Amélia de Orléans e Bragança. Quando a rainha que “soube sofrer portuguêsmente” regressou a Portugal
No verão de 1910, preparava a edição dum álbum com 130 desenhos de arqueologia — um “museu-portátil”, na feliz expressão consagrada —, segundo as suas próprias palavras resgatando “vestígios da nossa antiga opulência, que escaparam à ação destruidora do tempo, ao vandalismo e ganância dos homens” (cit. p. 113). Dois desses trabalhos seriam, muito provavelmente, a Custódia dos Jerónimos, uma aguarela sobre o ostentório cinzelado por Gil Vicente em 1506, conhecido como Custódia dos Jerónimos, e o Relicário de Vasco da Gama, obras de 1910 que podemos observar nas pp. 124 e 125. O golpe republicano e o exílio adiariam o projeto editorial Mes Dessins, que acabou por concretizar-se em 1926 e 1928, com dois livros de grande dimensão e tiragem reduzida, publicados em Paris e Londres, respetivamente, por ela custeados. O primeiro tem por título Mes Endroits Préférés e o segundo Art et Archéologie, compilando desenhos e aguarelas dos dezanove anos em que foi rainha de Portugal. Arquitetura e arte sacra medieval, e também os motivos florais, perfazem mais de metade das temáticas artísticas representadas. É deveras notável — mas não surpreende — que “o produto da venda reverteria, uma vez mais, a favor da Assistência Nacional aos Tuberculosos de Portugal, obra que nunca esqueceria” (p. 153).

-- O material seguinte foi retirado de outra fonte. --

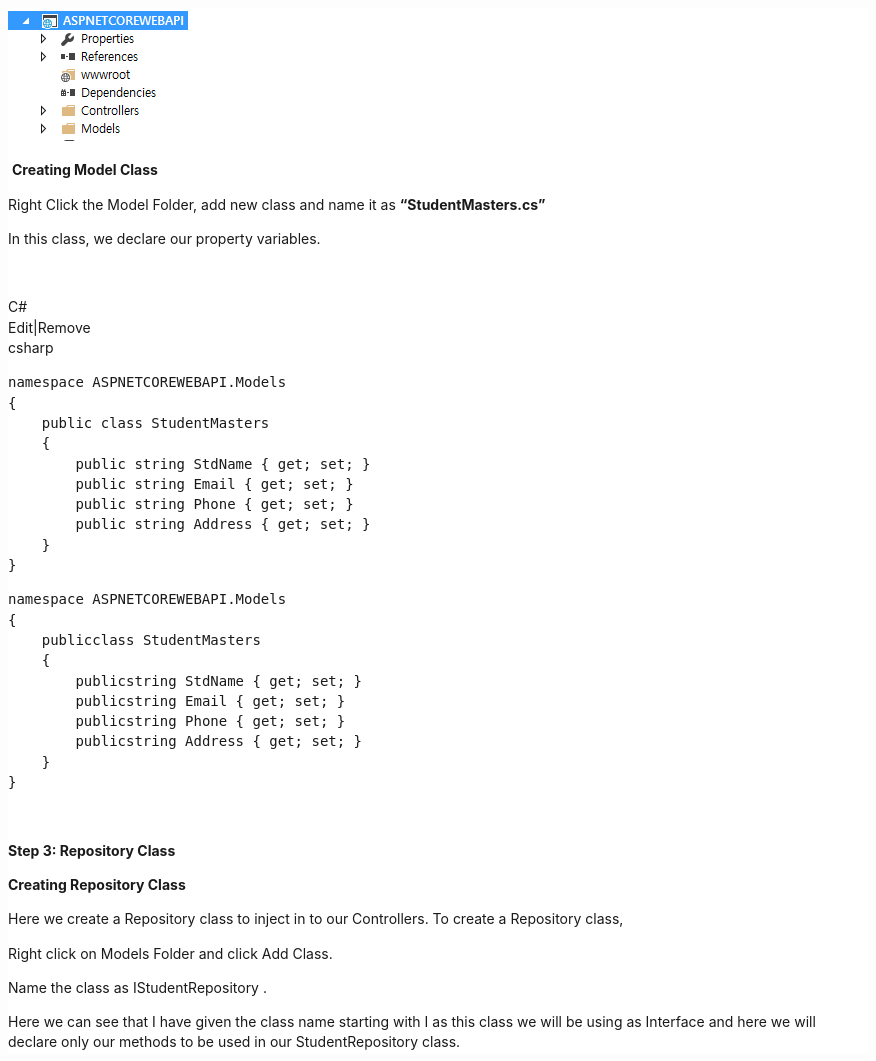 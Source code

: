 <p><img id="163518" src="163518-3_1.png" alt="" width="180" height="133"></p>
<p><span>&nbsp;</span><strong>Creating Model Class</strong></p>
<p><span>Right Click the Model Folder, add new class and name it as&nbsp;<strong>&ldquo;StudentMasters.cs&rdquo;</strong></span></p>
<div>In this class, we declare our property variables.&nbsp;</div>
<p>&nbsp;</p>
<div class="scriptcode">
<div class="pluginEditHolder" pluginCommand="mceScriptCode">
<div class="title"><span>C#</span></div>
<div class="pluginLinkHolder"><span class="pluginEditHolderLink">Edit</span>|<span class="pluginRemoveHolderLink">Remove</span></div>
<span class="hidden">csharp</span>
<pre class="hidden">namespace ASPNETCOREWEBAPI.Models  
{  
    public class StudentMasters  
    {  
        public string StdName { get; set; }  
        public string Email { get; set; }  
        public string Phone { get; set; }  
        public string Address { get; set; }  
    }  
}  </pre>
<div class="preview">
<pre class="csharp"><span class="cs__keyword">namespace</span>&nbsp;ASPNETCOREWEBAPI.Models&nbsp;&nbsp;&nbsp;
{&nbsp;&nbsp;&nbsp;
&nbsp;&nbsp;&nbsp;&nbsp;<span class="cs__keyword">public</span><span class="cs__keyword">class</span>&nbsp;StudentMasters&nbsp;&nbsp;&nbsp;
&nbsp;&nbsp;&nbsp;&nbsp;{&nbsp;&nbsp;&nbsp;
&nbsp;&nbsp;&nbsp;&nbsp;&nbsp;&nbsp;&nbsp;&nbsp;<span class="cs__keyword">public</span><span class="cs__keyword">string</span>&nbsp;StdName&nbsp;{&nbsp;<span class="cs__keyword">get</span>;&nbsp;<span class="cs__keyword">set</span>;&nbsp;}&nbsp;&nbsp;&nbsp;
&nbsp;&nbsp;&nbsp;&nbsp;&nbsp;&nbsp;&nbsp;&nbsp;<span class="cs__keyword">public</span><span class="cs__keyword">string</span>&nbsp;Email&nbsp;{&nbsp;<span class="cs__keyword">get</span>;&nbsp;<span class="cs__keyword">set</span>;&nbsp;}&nbsp;&nbsp;&nbsp;
&nbsp;&nbsp;&nbsp;&nbsp;&nbsp;&nbsp;&nbsp;&nbsp;<span class="cs__keyword">public</span><span class="cs__keyword">string</span>&nbsp;Phone&nbsp;{&nbsp;<span class="cs__keyword">get</span>;&nbsp;<span class="cs__keyword">set</span>;&nbsp;}&nbsp;&nbsp;&nbsp;
&nbsp;&nbsp;&nbsp;&nbsp;&nbsp;&nbsp;&nbsp;&nbsp;<span class="cs__keyword">public</span><span class="cs__keyword">string</span>&nbsp;Address&nbsp;{&nbsp;<span class="cs__keyword">get</span>;&nbsp;<span class="cs__keyword">set</span>;&nbsp;}&nbsp;&nbsp;&nbsp;
&nbsp;&nbsp;&nbsp;&nbsp;}&nbsp;&nbsp;&nbsp;
}&nbsp;&nbsp;</pre>
</div>
</div>
</div>
<p>&nbsp;</p>
<p><strong>Step 3: Repository Class</strong></p>
<p><strong>Creating Repository Class</strong></p>
<p><span>Here we create a Repository class to inject in to our Controllers. To create a Repository class,</span></p>
<p>Right click on Models Folder and click Add Class.</p>
<p>Name the class as&nbsp;<span>IStudentRepository .</span></p>
<p><span>Here we can see that I have given the class name starting with I as this class we will be using as Interface and here we will declare only our methods to be used in our StudentRepository class.</span></p>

Para trás ficava a coleção de arte de D. Amélia, que se pode prescrutar em fotografias dos seus atelier e gabinete de trabalho no Palácio das Necessidades publicadas em periódicos da época, e que José Alberto Ribeiro elenca com pormenor para lhe estabelecer balizas estéticas, que são a do “gosto melancólico dos pintores seus contemporâneos”, adivinhando o fim duma época e o “caminho rápido para o Abismo” (sic) que 1910 e 1914-18 confirmariam inexcedivelmente, e 1939-45 reforçaria ainda. Nos 41 anos que D. Amélia viveu depois de sair exilada de Portugal, as suas doações de obras de arte a museus e o constante gesto de filantropia não deixam dúvidas sobre o carácter e o desígnio desta bela francesa que em Junho de 1939, oferecendo ao nosso país o seu retrato por Victor Corcos (1905), escreveu: “Quis dar à Nação Portuguesa, que tanto amo, e de quem tive a honra de ser rainha, esse testemunho da minha grande ternura, e da minha constante saudade, desejando que os portugueses me recordem sempre, com o mesmo afeto que eu lhes dedico” (cit. p. 155). Com este livro, José Alberto Ribeiro e a editora Caleidoscópio retribuíram-lhe — da melhor maneira possível — para que assim seja.